NYCH, a Class III short line railroad, owns, leases and operates railroad tracks and facilities at Greenville, NJ,[2] Jersey City, NJ, and Brooklyn, NY, and operates between these points by means of a car float across New York Harbor. NYNJR is a newly formed limited liability company established and owned by Mid Atlantic New England Rail, LLC (MANER),[3] an entity owned and controlled by Gordon Reger (Mr. Reger), a noncarrier individual. Entities controlled by Mr. Reger own a majority of NYCH's outstanding stock and, by reason of that ownership, indirectly control NYCH. Mr. Reger currently controls one other short line railroad, New Amsterdam & Seneca Railroad Company, LLC.[4]

The transaction was scheduled to be consummated on or after March 3, 2006 (7 days after the amended notice of exemption was filed).

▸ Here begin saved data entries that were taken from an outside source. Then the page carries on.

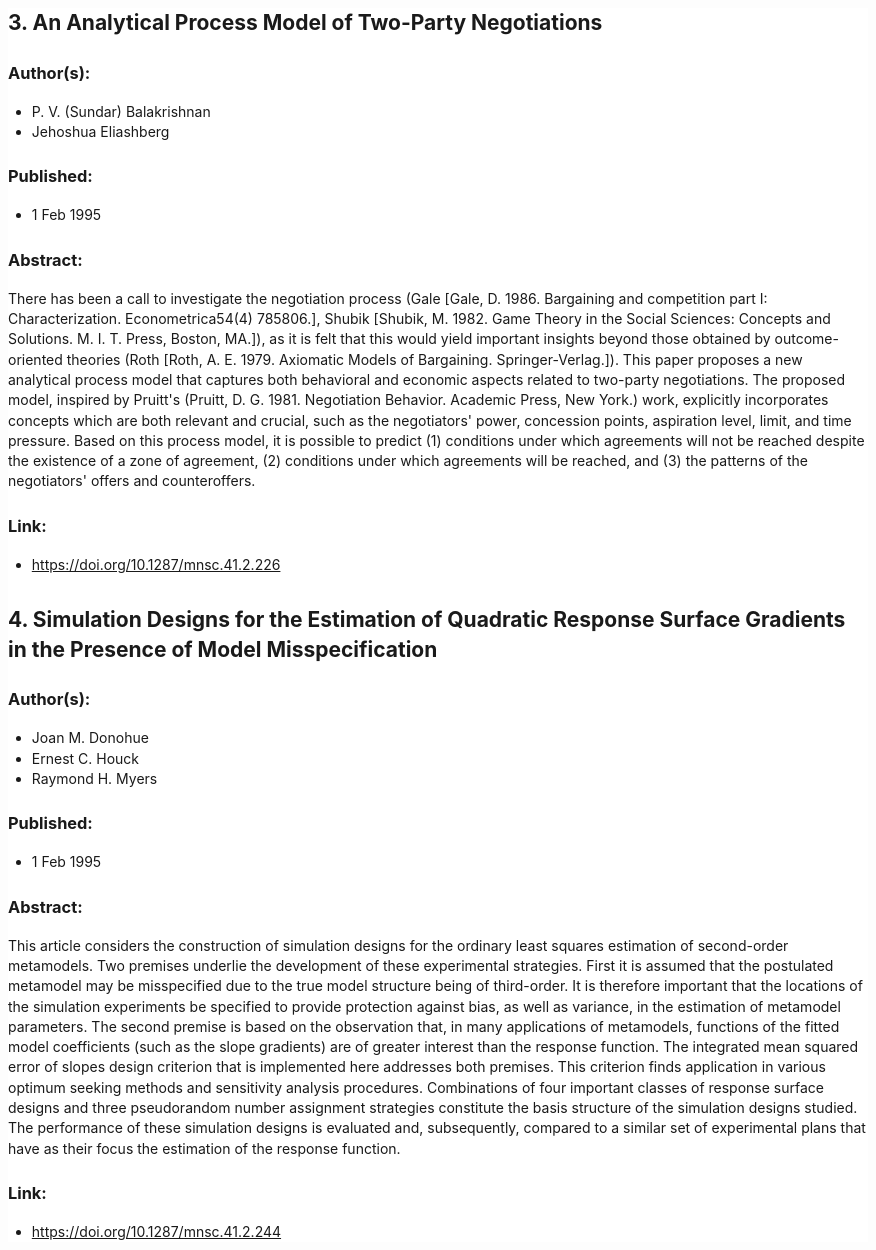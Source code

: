 ## 3. An Analytical Process Model of Two-Party Negotiations
### Author(s):
- P. V. (Sundar) Balakrishnan
- Jehoshua Eliashberg
### Published:
- 1 Feb 1995
### Abstract:
There has been a call to investigate the negotiation process (Gale [Gale, D. 1986. Bargaining and competition part I: Characterization. Econometrica54(4) 785806.], Shubik [Shubik, M. 1982. Game Theory in the Social Sciences: Concepts and Solutions. M. I. T. Press, Boston, MA.]), as it is felt that this would yield important insights beyond those obtained by outcome-oriented theories (Roth [Roth, A. E. 1979. Axiomatic Models of Bargaining. Springer-Verlag.]). This paper proposes a new analytical process model that captures both behavioral and economic aspects related to two-party negotiations. The proposed model, inspired by Pruitt's (Pruitt, D. G. 1981. Negotiation Behavior. Academic Press, New York.) work, explicitly incorporates concepts which are both relevant and crucial, such as the negotiators' power, concession points, aspiration level, limit, and time pressure. Based on this process model, it is possible to predict (1) conditions under which agreements will not be reached despite the existence of a zone of agreement, (2) conditions under which agreements will be reached, and (3) the patterns of the negotiators' offers and counteroffers.
### Link:
- https://doi.org/10.1287/mnsc.41.2.226

## 4. Simulation Designs for the Estimation of Quadratic Response Surface Gradients in the Presence of Model Misspecification
### Author(s):
- Joan M. Donohue
- Ernest C. Houck
- Raymond H. Myers
### Published:
- 1 Feb 1995
### Abstract:
This article considers the construction of simulation designs for the ordinary least squares estimation of second-order metamodels. Two premises underlie the development of these experimental strategies. First it is assumed that the postulated metamodel may be misspecified due to the true model structure being of third-order. It is therefore important that the locations of the simulation experiments be specified to provide protection against bias, as well as variance, in the estimation of metamodel parameters. The second premise is based on the observation that, in many applications of metamodels, functions of the fitted model coefficients (such as the slope gradients) are of greater interest than the response function. The integrated mean squared error of slopes design criterion that is implemented here addresses both premises. This criterion finds application in various optimum seeking methods and sensitivity analysis procedures. Combinations of four important classes of response surface designs and three pseudorandom number assignment strategies constitute the basis structure of the simulation designs studied. The performance of these simulation designs is evaluated and, subsequently, compared to a similar set of experimental plans that have as their focus the estimation of the response function.
### Link:
- https://doi.org/10.1287/mnsc.41.2.244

This is a transaction within a corporate family of the type specifically exempted from prior review and approval under 49 CFR 1180.2(d)(3). According to the parties, the transaction will not result in adverse changes in service levels, significant operational changes, or changes in the competitive balance with carriers outside the corporate family. Petitioners state that the proposed corporate changes will be limited to entities controlled by Mr. Reger.[5] Petitioners also state that the proposed transfer of NYCH's rights and obligations to NYNJR will facilitate better access to equity and debt capital which will enable the improvement of the Greenville, NJ, and Brooklyn, NY rail yards and the condition of NYCH's equipment, create a safer working environment for railroad employees, and increase the railroad's ability to serve the freight transportation needs of the public in the New York, New Jersey, New England, and Mid Atlantic markets.

Under 49 U.S.C. 10502(g), the Board may not use its exemption authority to relieve a rail carrier of its statutory obligation to protect the interests of its employees. Section 11326(c), however, does not provide for labor protection for transactions under sections 11324 and 11325 that involve only Class III rail carriers. Accordingly, the Board may not impose labor protective conditions here, because all of the carriers involved are Class III carriers.

If the amended verified notice contains false or misleading information, the exemption is void ab initio. Petitions to revoke the exemption under 49 U.S.C. 10502(d) may be filed at any time. The filing of a petition to revoke will not automatically stay the transaction.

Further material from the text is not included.